The Last July it emerged that Amazon was quietly working on its own answer to Best Buy’s Geek Squad — offering repairs and installations of home WiFi, smart home devices, Alexa installations, and other hardware-related services.

Amazon never appeared to confirm it at the time, but that service now officially seems to be called “Smart Home Services” and it has expanded to Washington, Oregon, California, Arizona, Texas, Nevada, North Carolina, Georgia, Illinois, New Jersey, Washington D.C. and Florida.

The security offering we are describing here — which was initially flagged to us by a reader — falls under that general banner, and it is being promoted at the top of the Smart Home Services homepage.

Giving consumers the option of a more full-service security offering, beyond selling alarms and other devices a la carte, makes sense for a couple of reasons.

The first is that while there are some early adopters who might like the challenge of installing these services themselves, there will be many middle and later adopters who will not be interested in facing that learning curve.

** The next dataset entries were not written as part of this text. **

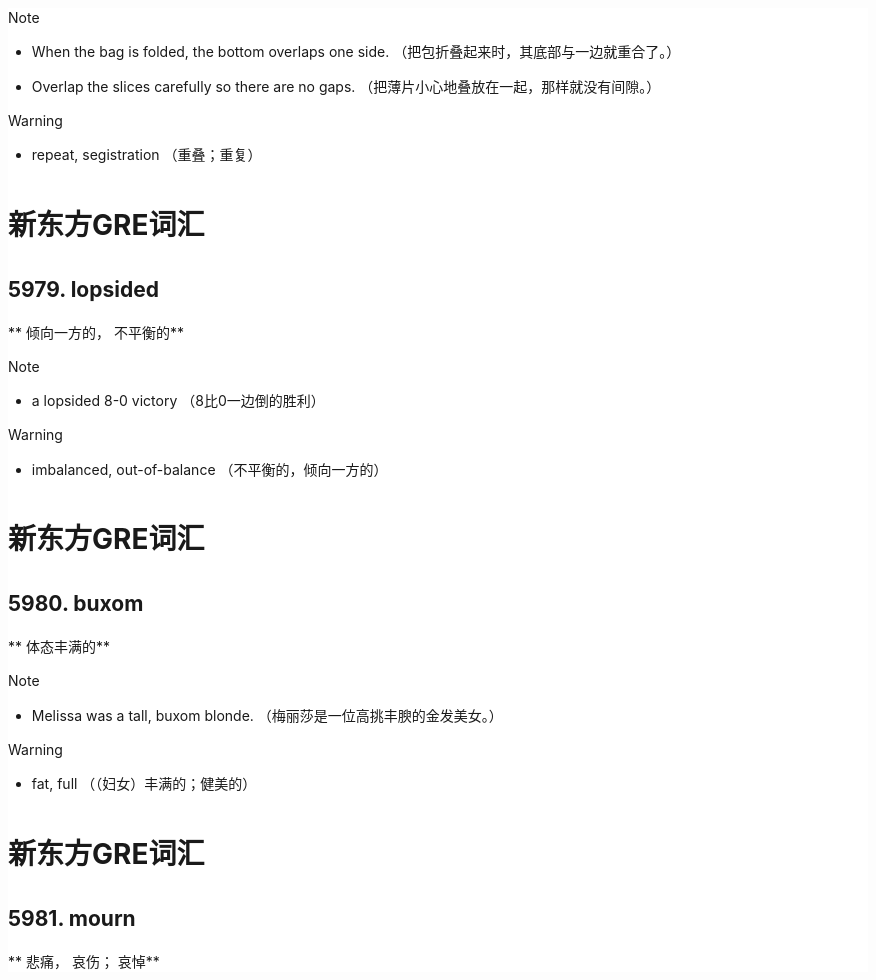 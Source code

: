 > [!NOTE]
>
> - When the bag is folded, the bottom overlaps one side. （把包折叠起来时，其底部与一边就重合了。）
>
> - Overlap the slices carefully so there are no gaps. （把薄片小心地叠放在一起，那样就没有间隙。）
>

> [!WARNING]
>
> - repeat, segistration （重叠；重复）
>

# 新东方GRE词汇

## 5979. lopsided

** 倾向一方的， 不平衡的**

> [!NOTE]
>
> - a lopsided 8-0 victory （8比0一边倒的胜利）
>

> [!WARNING]
>
> - imbalanced, out-of-balance （不平衡的，倾向一方的）
>

# 新东方GRE词汇

## 5980. buxom

** 体态丰满的**

> [!NOTE]
>
> - Melissa was a tall, buxom blonde. （梅丽莎是一位高挑丰腴的金发美女。）
>

> [!WARNING]
>
> - fat, full （（妇女）丰满的；健美的）
>

# 新东方GRE词汇

## 5981. mourn

** 悲痛， 哀伤； 哀悼**
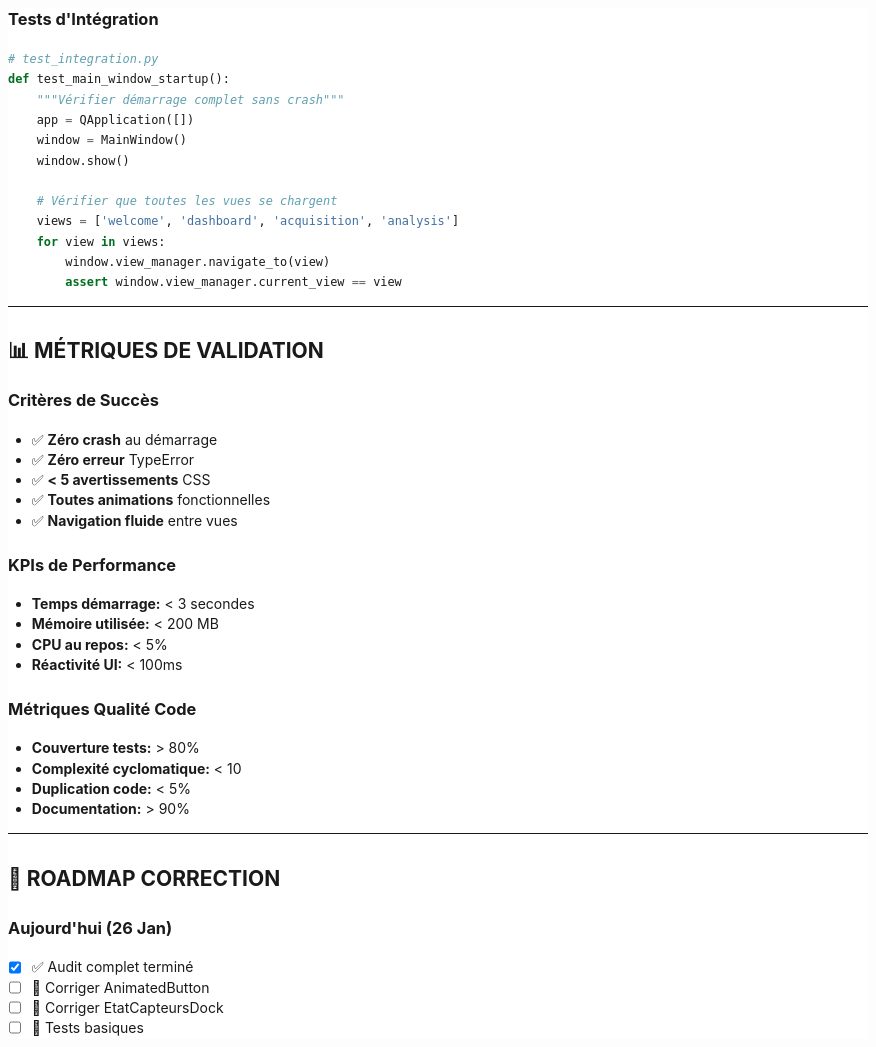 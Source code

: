 ### Tests d'Intégration
```python
# test_integration.py
def test_main_window_startup():
    """Vérifier démarrage complet sans crash"""
    app = QApplication([])
    window = MainWindow()
    window.show()
    
    # Vérifier que toutes les vues se chargent
    views = ['welcome', 'dashboard', 'acquisition', 'analysis']
    for view in views:
        window.view_manager.navigate_to(view)
        assert window.view_manager.current_view == view
```

---

## 📊 MÉTRIQUES DE VALIDATION

### Critères de Succès
- ✅ **Zéro crash** au démarrage
- ✅ **Zéro erreur** TypeError
- ✅ **< 5 avertissements** CSS
- ✅ **Toutes animations** fonctionnelles
- ✅ **Navigation fluide** entre vues

### KPIs de Performance
- **Temps démarrage:** < 3 secondes
- **Mémoire utilisée:** < 200 MB
- **CPU au repos:** < 5%
- **Réactivité UI:** < 100ms

### Métriques Qualité Code
- **Couverture tests:** > 80%
- **Complexité cyclomatique:** < 10
- **Duplication code:** < 5%
- **Documentation:** > 90%

---

## 🎯 ROADMAP CORRECTION

### Aujourd'hui (26 Jan)
- [x] ✅ Audit complet terminé
- [ ] 🔧 Corriger AnimatedButton
- [ ] 🔧 Corriger EtatCapteursDock
- [ ] 🧪 Tests basiques
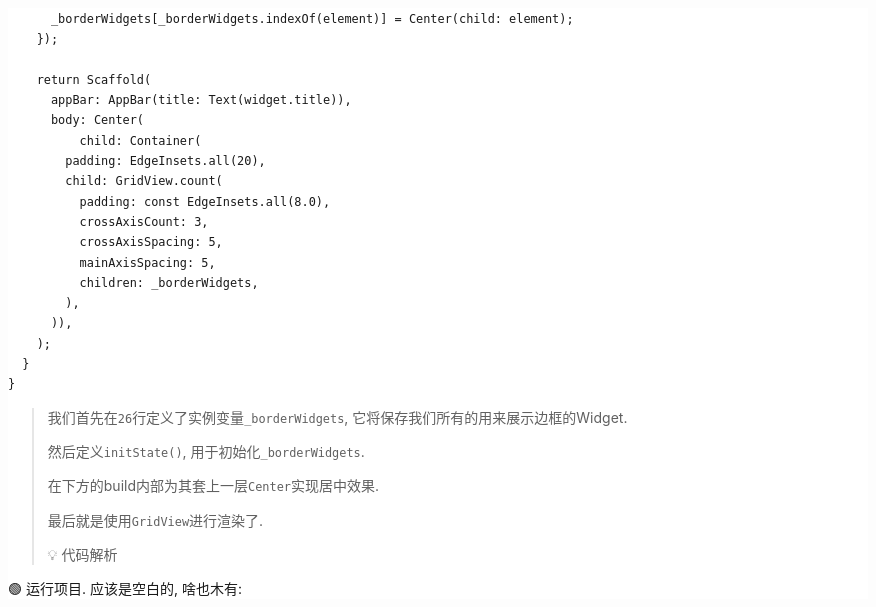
 ```
      _borderWidgets[_borderWidgets.indexOf(element)] = Center(child: element);
    });

    return Scaffold(
      appBar: AppBar(title: Text(widget.title)),
      body: Center(
          child: Container(
        padding: EdgeInsets.all(20),
        child: GridView.count(
          padding: const EdgeInsets.all(8.0),
          crossAxisCount: 3,
          crossAxisSpacing: 5,
          mainAxisSpacing: 5,
          children: _borderWidgets,
        ),
      )),
    );
  }
}
```

> 我们首先在`26`行定义了实例变量`_borderWidgets`, 它将保存我们所有的用来展示边框的Widget.
> 
> 然后定义`initState()`, 用于初始化`_borderWidgets`.
> 
> 在下方的build内部为其套上一层`Center`实现居中效果.
> 
> 最后就是使用`GridView`进行渲染了.
> 
> 💡 代码解析

🟢 运行项目. 应该是空白的, 啥也木有:
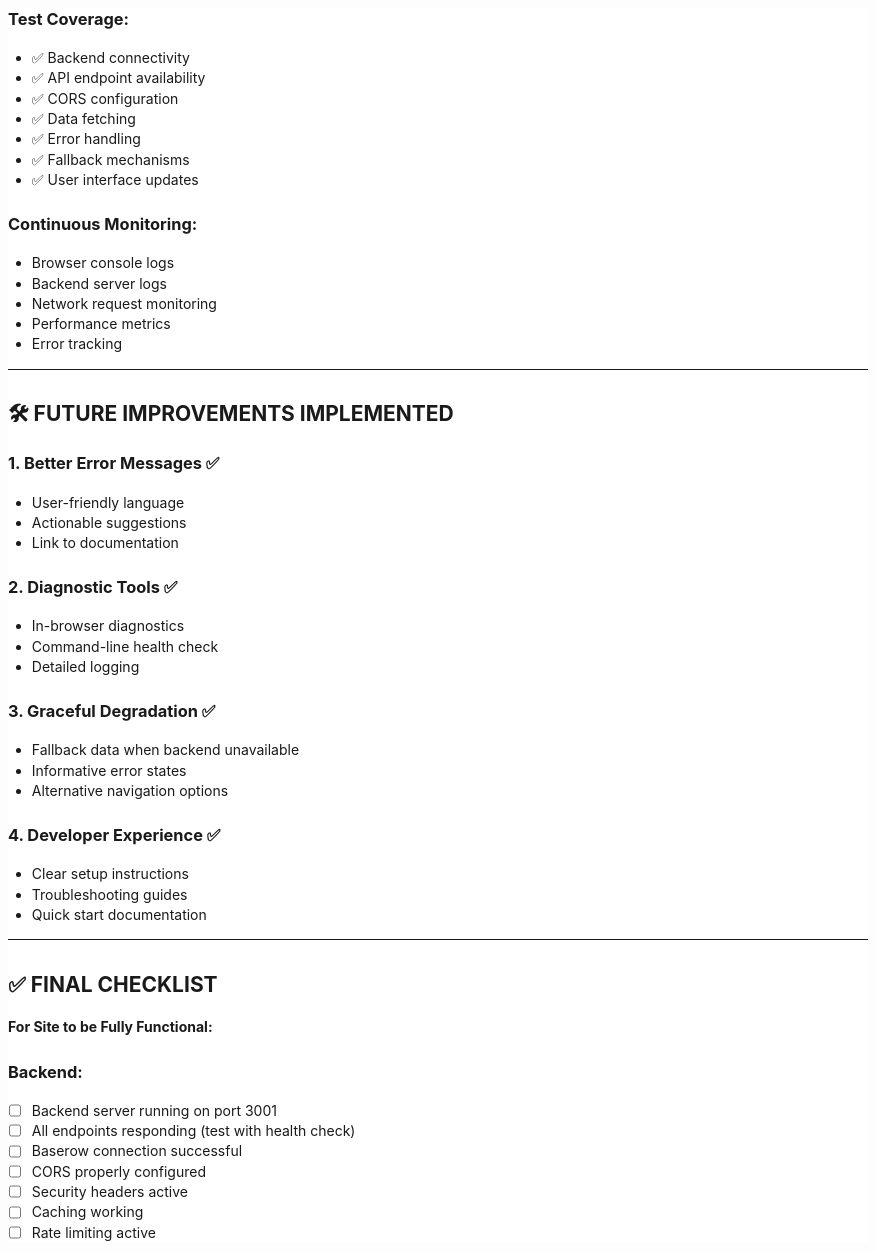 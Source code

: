 ### Test Coverage:
- ✅ Backend connectivity
- ✅ API endpoint availability
- ✅ CORS configuration
- ✅ Data fetching
- ✅ Error handling
- ✅ Fallback mechanisms
- ✅ User interface updates

### Continuous Monitoring:
- Browser console logs
- Backend server logs
- Network request monitoring
- Performance metrics
- Error tracking

---

## 🛠️ **FUTURE IMPROVEMENTS IMPLEMENTED**

### 1. Better Error Messages ✅
- User-friendly language
- Actionable suggestions
- Link to documentation

### 2. Diagnostic Tools ✅
- In-browser diagnostics
- Command-line health check
- Detailed logging

### 3. Graceful Degradation ✅
- Fallback data when backend unavailable
- Informative error states
- Alternative navigation options

### 4. Developer Experience ✅
- Clear setup instructions
- Troubleshooting guides
- Quick start documentation

---

## ✅ **FINAL CHECKLIST**

**For Site to be Fully Functional:**

### Backend:
- [ ] Backend server running on port 3001
- [ ] All endpoints responding (test with health check)
- [ ] Baserow connection successful
- [ ] CORS properly configured
- [ ] Security headers active
- [ ] Caching working
- [ ] Rate limiting active
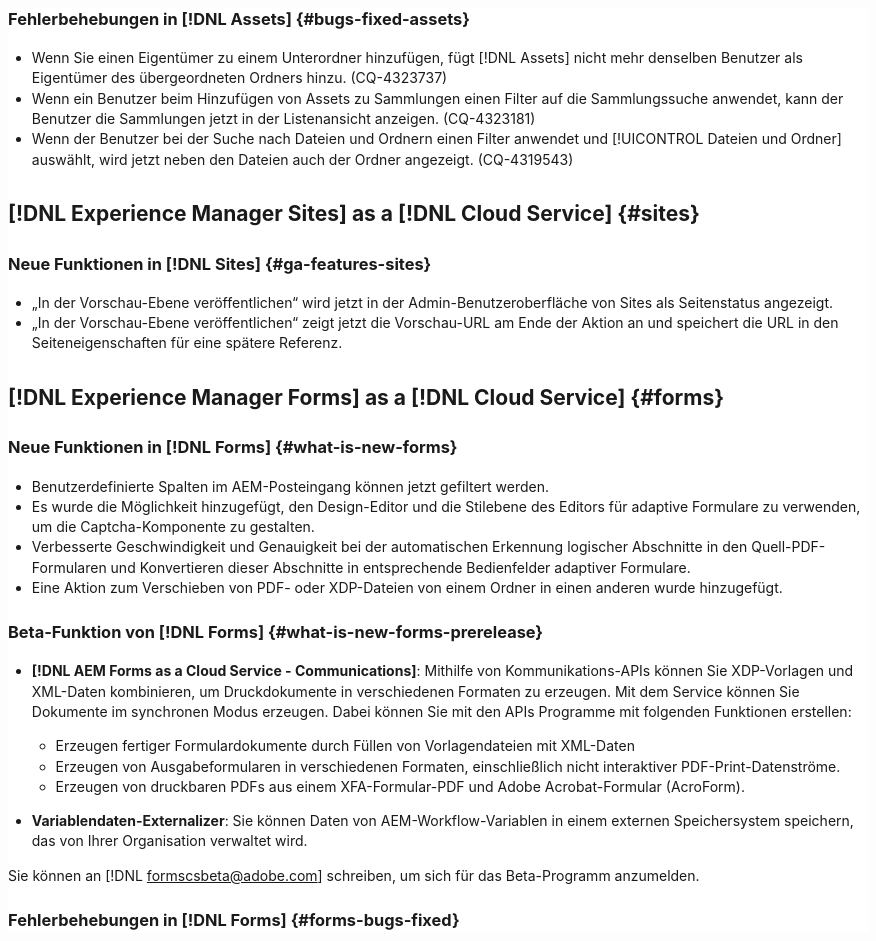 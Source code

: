 ### Fehlerbehebungen in [!DNL Assets] {#bugs-fixed-assets}

* Wenn Sie einen Eigentümer zu einem Unterordner hinzufügen, fügt [!DNL Assets] nicht mehr denselben Benutzer als Eigentümer des übergeordneten Ordners hinzu. (CQ-4323737)
* Wenn ein Benutzer beim Hinzufügen von Assets zu Sammlungen einen Filter auf die Sammlungssuche anwendet, kann der Benutzer die Sammlungen jetzt in der Listenansicht anzeigen. (CQ-4323181)
* Wenn der Benutzer bei der Suche nach Dateien und Ordnern einen Filter anwendet und [!UICONTROL Dateien und Ordner] auswählt, wird jetzt neben den Dateien auch der Ordner angezeigt. (CQ-4319543)

## [!DNL Experience Manager Sites] as a [!DNL Cloud Service] {#sites}

### Neue Funktionen in [!DNL Sites] {#ga-features-sites}

* „In der Vorschau-Ebene veröffentlichen“ wird jetzt in der Admin-Benutzeroberfläche von Sites als Seitenstatus angezeigt.
* „In der Vorschau-Ebene veröffentlichen“ zeigt jetzt die Vorschau-URL am Ende der Aktion an und speichert die URL in den Seiteneigenschaften für eine spätere Referenz.

## [!DNL Experience Manager Forms] as a [!DNL Cloud Service] {#forms}

### Neue Funktionen in [!DNL Forms] {#what-is-new-forms}

* Benutzerdefinierte Spalten im AEM-Posteingang können jetzt gefiltert werden.
* Es wurde die Möglichkeit hinzugefügt, den Design-Editor und die Stilebene des Editors für adaptive Formulare zu verwenden, um die Captcha-Komponente zu gestalten.
* Verbesserte Geschwindigkeit und Genauigkeit bei der automatischen Erkennung logischer Abschnitte in den Quell-PDF-Formularen und Konvertieren dieser Abschnitte in entsprechende Bedienfelder adaptiver Formulare.
* Eine Aktion zum Verschieben von PDF- oder XDP-Dateien von einem Ordner in einen anderen wurde hinzugefügt.

### Beta-Funktion von [!DNL Forms] {#what-is-new-forms-prerelease}

* **[!DNL AEM Forms as a Cloud Service - Communications]**: Mithilfe von Kommunikations-APIs können Sie XDP-Vorlagen und XML-Daten kombinieren, um Druckdokumente in verschiedenen Formaten zu erzeugen. Mit dem Service können Sie Dokumente im synchronen Modus erzeugen. Dabei können Sie mit den APIs Programme mit folgenden Funktionen erstellen:
   * Erzeugen fertiger Formulardokumente durch Füllen von Vorlagendateien mit XML-Daten
   * Erzeugen von Ausgabeformularen in verschiedenen Formaten, einschließlich nicht interaktiver PDF-Print-Datenströme.
   * Erzeugen von druckbaren PDFs aus einem XFA-Formular-PDF und Adobe Acrobat-Formular (AcroForm).

* **Variablendaten-Externalizer**: Sie können Daten von AEM-Workflow-Variablen in einem externen Speichersystem speichern, das von Ihrer Organisation verwaltet wird.

Sie können an [!DNL formscsbeta@adobe.com] schreiben, um sich für das Beta-Programm anzumelden.

### Fehlerbehebungen in [!DNL Forms] {#forms-bugs-fixed}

Amazon has positioned itself in the smart home security space as more than just a reseller of third-party devices — although it sells those, too — with acquisitions of the smart doorbell startup Ring and the smart camera and doorbell startup Blink.

The second is that most often, home security systems are coupled with service installations it in your home that include maintenance contracts, so if Amazon hopes to eat up some of that market, it needs to offer something comparable to the market.

It’s an interesting development also of the company’s wider strategy to move into selling services, beyond physical products — one of Amazon’s various efforts to diversify its business by targeting different categories of commerce and different demographics.

Another foray into human-powered services was its Thumbtack-style competitor Amazon Home Services, a marketplace it launched back in 2015 for finding tradespeople and other freelance service providers like masseurs and language tutors. (Notably, Amazon makes a big deal in its security pages of using Amazon employees to install its security systems.)

Earlier this month, it also emerged that Amazon was stealing a march on Apple in smart homes, specifically by inking deals with smart home builders, who were opting for Amazon as their preferred supplier for consulting and installing such services for their home buyers.

A report in The Information noted that one such home builder, Lennar, was “prioritizing Amazon” in its recommendations, while still working with Apple, in part because of the former company’s stronger efforts to integrate with more third-party products, giving buyers a wider range of choices.

Ramping up into security services fits with this, too. Lennar, as it happens, is directly linked now on Amazon’s security homepage, but to be clear, the offering is not exclusive to Lennar homeowners.